The company's new production, "Nightmares," begins with one of these patented ZJU moments of total darkness and sustains it while what starts out as the sound of a normal human gasp escalates and escalates until it fills the room with what might be terror or might be excitement, something sinister or something exhilarating. An initial flicker of light implies that the audience is no longer alone in the space, without revealing who or what has joined them. It then takes another moment before the evening's first alarming set piece begins to unravel.
The apotheosis of ZJU's Antonin Artaud-inspired aesthetic statement over the years has been its roughly annual Urban Death productions. "Nightmares," directed by the maestro Zombie Joe himself, proceeds in a similar vein, but with a different set of operating rules. The scenes are longer (albeit still almost entirely wordless), and every one showcases the entire 15-member ensemble cast. The themes, though, are largely the same: mob violence, cannibalism, sexual adventurism, experiments in pain, creepy creatures, the spillage of blood...plus one severe itch.
One of our own two favorite moments involved a disturbing clown and his audience. In the other a man suddenly embarrassed by his nakedness finds recourse in an unimaginably outrageous makeshift fig leaf.
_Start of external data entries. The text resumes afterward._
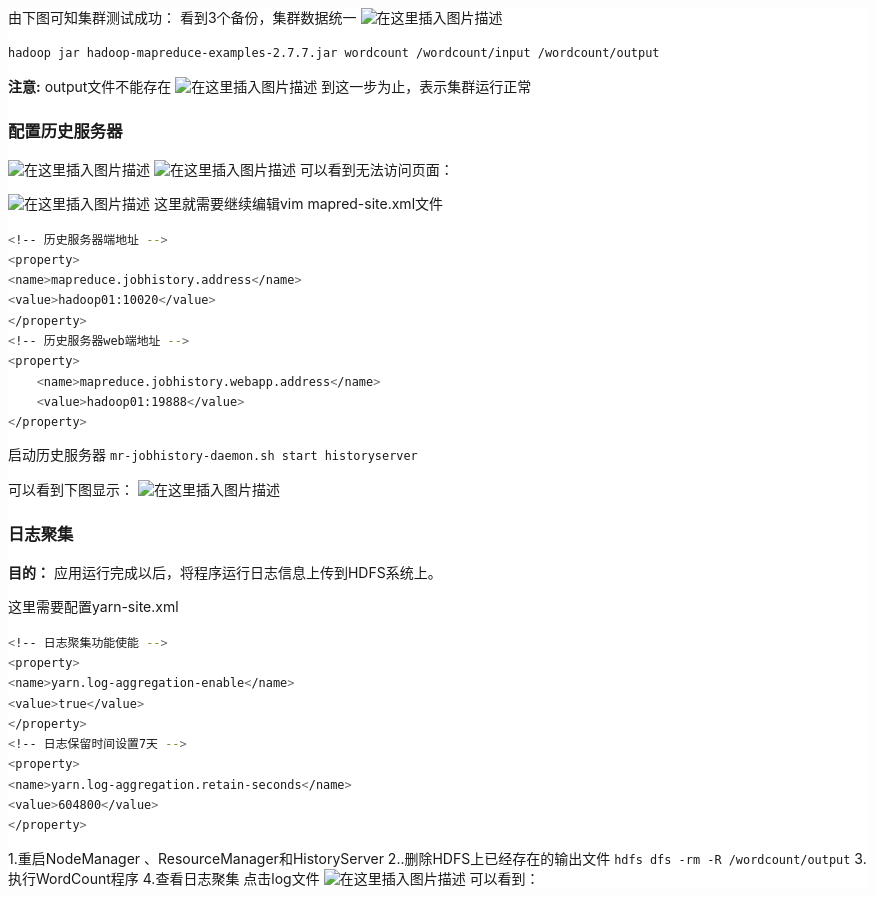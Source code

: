 由下图可知集群测试成功：
看到3个备份，集群数据统一
![在这里插入图片描述](https://img-blog.csdnimg.cn/20200327152854544.png?x-oss-process=image)

```bash
hadoop jar hadoop-mapreduce-examples-2.7.7.jar wordcount /wordcount/input /wordcount/output
```
**注意:** output文件不能存在
![在这里插入图片描述](https://img-blog.csdnimg.cn/20200327153113296.png?x-oss-process=image)
到这一步为止，表示集群运行正常

### 配置历史服务器

![在这里插入图片描述](https://img-blog.csdnimg.cn/20200327154728635.png)
![在这里插入图片描述](https://img-blog.csdnimg.cn/20200327154806819.png)
可以看到无法访问页面：

![在这里插入图片描述](https://img-blog.csdnimg.cn/20200327154856858.png?x-oss-process=image)
这里就需要继续编辑vim mapred-site.xml文件

```bash
<!-- 历史服务器端地址 --> 
<property> 
<name>mapreduce.jobhistory.address</name> 
<value>hadoop01:10020</value> 
</property> 
<!-- 历史服务器web端地址 --> 
<property> 
    <name>mapreduce.jobhistory.webapp.address</name> 
    <value>hadoop01:19888</value> 
</property>
```
启动历史服务器
`mr-jobhistory-daemon.sh start historyserver`

可以看到下图显示：
![在这里插入图片描述](https://img-blog.csdnimg.cn/2020032715502952.png?x-oss-process=image)
### 日志聚集
**目的：** 应用运行完成以后，将程序运行日志信息上传到HDFS系统上。

这里需要配置yarn-site.xml

```bash
<!-- 日志聚集功能使能 --> 
<property> 
<name>yarn.log-aggregation-enable</name> 
<value>true</value> 
</property> 
<!-- 日志保留时间设置7天 --> 
<property> 
<name>yarn.log-aggregation.retain-seconds</name> 
<value>604800</value> 
</property>
```
1.重启NodeManager 、ResourceManager和HistoryServer
2..删除HDFS上已经存在的输出文件
`hdfs dfs -rm -R /wordcount/output`
3.执行WordCount程序
4.查看日志聚集
点击log文件
![在这里插入图片描述](https://img-blog.csdnimg.cn/20200327155302493.png)
可以看到：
The configuration of the performance space for this production brings the spectators even closer to the playing area than in any show we've seen at ZJU before, with many standing around the periphery of the room in addition to those seated on the rafters. The spot where we were standing, right by one of the entryways leading out from the backstage area, almost had the actors crawling between our legs at times. But a certain fearlessness has always seemed to be a requisite hallmark of cast members performing here.
The whole thing is over in what we were shocked to realize was less than 45 minutes once we walked out into the pre-midnight North Hollywood air. As it usually does, Zombie Joe's Underground delivers in "Nightmares" a maximally dense visceral impact, with almost no theatrical flab. Any longer and we would never have been able to fall asleep later and commingle the ZJ team's scary dreams with our own.